Current fixes are to fill those holes in with synthetic or biologic materials, which can work but often wear away because they are not the same exact material as what was there before.

It’s similar to fixing a pothole in a road by filling it with gravel and making a tar patch: the hole will be smoothed out but eventually wear away with use because it’s not the same material and can’t bond the same way.

What complicates fixing cartilage or other similar tissues is that their make-up is complex.

In the study, the team used a magnetic field and hydrogels.

They found that they were able to arrange objects, such as cells, in ways that could generate new, complex tissues without having to alter the cells themselves.

Others have had to add magnetic particles to the cells so that they respond to a magnetic field, but that approach can have unwanted long-term effects on cell health.

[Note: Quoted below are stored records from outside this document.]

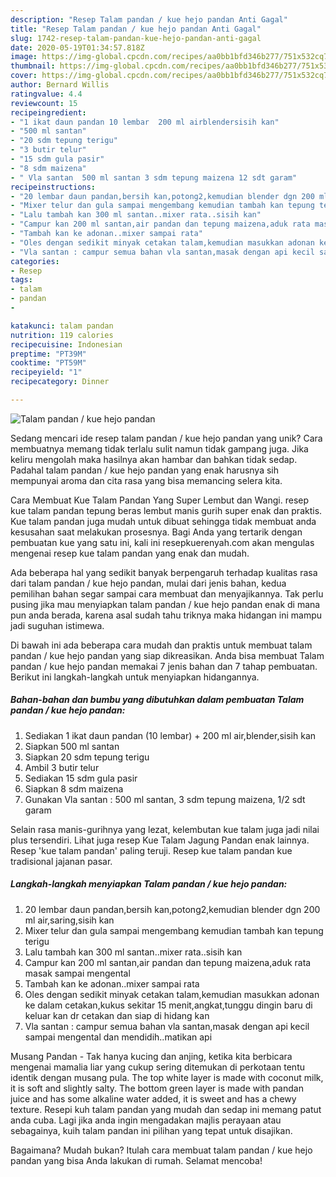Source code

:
 ```yaml
---
description: "Resep Talam pandan / kue hejo pandan Anti Gagal"
title: "Resep Talam pandan / kue hejo pandan Anti Gagal"
slug: 1742-resep-talam-pandan-kue-hejo-pandan-anti-gagal
date: 2020-05-19T01:34:57.818Z
image: https://img-global.cpcdn.com/recipes/aa0bb1bfd346b277/751x532cq70/talam-pandan-kue-hejo-pandan-foto-resep-utama.jpg
thumbnail: https://img-global.cpcdn.com/recipes/aa0bb1bfd346b277/751x532cq70/talam-pandan-kue-hejo-pandan-foto-resep-utama.jpg
cover: https://img-global.cpcdn.com/recipes/aa0bb1bfd346b277/751x532cq70/talam-pandan-kue-hejo-pandan-foto-resep-utama.jpg
author: Bernard Willis
ratingvalue: 4.4
reviewcount: 15
recipeingredient:
- "1 ikat daun pandan 10 lembar  200 ml airblendersisih kan"
- "500 ml santan"
- "20 sdm tepung terigu"
- "3 butir telur"
- "15 sdm gula pasir"
- "8 sdm maizena"
- " Vla santan  500 ml santan 3 sdm tepung maizena 12 sdt garam"
recipeinstructions:
- "20 lembar daun pandan,bersih kan,potong2,kemudian blender dgn 200 ml air,saring,sisih kan"
- "Mixer telur dan gula sampai mengembang kemudian tambah kan tepung terigu"
- "Lalu tambah kan 300 ml santan..mixer rata..sisih kan"
- "Campur kan 200 ml santan,air pandan dan tepung maizena,aduk rata masak sampai mengental"
- "Tambah kan ke adonan..mixer sampai rata"
- "Oles dengan sedikit minyak cetakan talam,kemudian masukkan adonan ke dalam cetakan,kukus sekitar 15 menit,angkat,tunggu dingin baru di keluar kan dr cetakan dan siap di hidang kan"
- "Vla santan : campur semua bahan vla santan,masak dengan api kecil sampai mengental dan mendidih..matikan api"
categories:
- Resep
tags:
- talam
- pandan
- 

katakunci: talam pandan  
nutrition: 119 calories
recipecuisine: Indonesian
preptime: "PT39M"
cooktime: "PT59M"
recipeyield: "1"
recipecategory: Dinner

---
```



![Talam pandan / kue hejo pandan](https://img-global.cpcdn.com/recipes/aa0bb1bfd346b277/751x532cq70/talam-pandan-kue-hejo-pandan-foto-resep-utama.jpg)

Sedang mencari ide resep talam pandan / kue hejo pandan yang unik? Cara membuatnya memang tidak terlalu sulit namun tidak gampang juga. Jika keliru mengolah maka hasilnya akan hambar dan bahkan tidak sedap. Padahal talam pandan / kue hejo pandan yang enak harusnya sih mempunyai aroma dan cita rasa yang bisa memancing selera kita.

Cara Membuat Kue Talam Pandan Yang Super Lembut dan Wangi. resep kue talam pandan tepung beras lembut manis gurih super enak dan praktis. Kue talam pandan juga mudah untuk dibuat sehingga tidak membuat anda kesusahan saat melakukan prosesnya. Bagi Anda yang tertarik dengan pembuatan kue yang satu ini, kali ini resepkuerenyah.com akan mengulas mengenai resep kue talam pandan yang enak dan mudah.

Ada beberapa hal yang sedikit banyak berpengaruh terhadap kualitas rasa dari talam pandan / kue hejo pandan, mulai dari jenis bahan, kedua pemilihan bahan segar sampai cara membuat dan menyajikannya. Tak perlu pusing jika mau menyiapkan talam pandan / kue hejo pandan enak di mana pun anda berada, karena asal sudah tahu triknya maka hidangan ini mampu jadi suguhan istimewa.


Di bawah ini ada beberapa cara mudah dan praktis untuk membuat talam pandan / kue hejo pandan yang siap dikreasikan. Anda bisa membuat Talam pandan / kue hejo pandan memakai 7 jenis bahan dan 7 tahap pembuatan. Berikut ini langkah-langkah untuk menyiapkan hidangannya.

<!--inarticleads1-->

##### Bahan-bahan dan bumbu yang dibutuhkan dalam pembuatan Talam pandan / kue hejo pandan:

1. Sediakan 1 ikat daun pandan (10 lembar) + 200 ml air,blender,sisih kan
1. Siapkan 500 ml santan
1. Siapkan 20 sdm tepung terigu
1. Ambil 3 butir telur
1. Sediakan 15 sdm gula pasir
1. Siapkan 8 sdm maizena
1. Gunakan  Vla santan : 500 ml santan, 3 sdm tepung maizena, 1/2 sdt garam


Selain rasa manis-gurihnya yang lezat, kelembutan kue talam juga jadi nilai plus tersendiri. Lihat juga resep Kue Talam Jagung Pandan enak lainnya. Resep &#39;kue talam pandan&#39; paling teruji. Resep kue talam pandan kue tradisional jajanan pasar. 

<!--inarticleads2-->

##### Langkah-langkah menyiapkan Talam pandan / kue hejo pandan:

1. 20 lembar daun pandan,bersih kan,potong2,kemudian blender dgn 200 ml air,saring,sisih kan
1. Mixer telur dan gula sampai mengembang kemudian tambah kan tepung terigu
1. Lalu tambah kan 300 ml santan..mixer rata..sisih kan
1. Campur kan 200 ml santan,air pandan dan tepung maizena,aduk rata masak sampai mengental
1. Tambah kan ke adonan..mixer sampai rata
1. Oles dengan sedikit minyak cetakan talam,kemudian masukkan adonan ke dalam cetakan,kukus sekitar 15 menit,angkat,tunggu dingin baru di keluar kan dr cetakan dan siap di hidang kan
1. Vla santan : campur semua bahan vla santan,masak dengan api kecil sampai mengental dan mendidih..matikan api


Musang Pandan - Tak hanya kucing dan anjing, ketika kita berbicara mengenai mamalia liar yang cukup sering ditemukan di perkotaan tentu identik dengan musang pula. The top white layer is made with coconut milk, it is soft and slightly salty. The bottom green layer is made with pandan juice and has some alkaline water added, it is sweet and has a chewy texture. Resepi kuh talam pandan yang mudah dan sedap ini memang patut anda cuba. Lagi jika anda ingin mengadakan majlis perayaan atau sebagainya, kuih talam pandan ini pilihan yang tepat untuk disajikan. 

Bagaimana? Mudah bukan? Itulah cara membuat talam pandan / kue hejo pandan yang bisa Anda lakukan di rumah. Selamat mencoba!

Instead, the team manipulated the magnetic character of the environment surrounding the cells, allowing us to arrange the objects with magnets.

They say that these magneto-patterned engineered tissues better resemble the native tissue, in terms of their cell disposition and mechanical properties, compared to standard uniform synthetic materials or biologics that have been produced.

By locking cells and other drug delivering agents in place via magneto-patterning, the researchers can start tissues on the appropriate trajectory to produce better implants for cartilage repair.

While the technique was restricted to in vitro studies, it’s the first step toward potential longer-lasting, more efficient fixes in living subjects.

One author of the study is Hannah Zlotnick.

The study is published in Advanced Materials.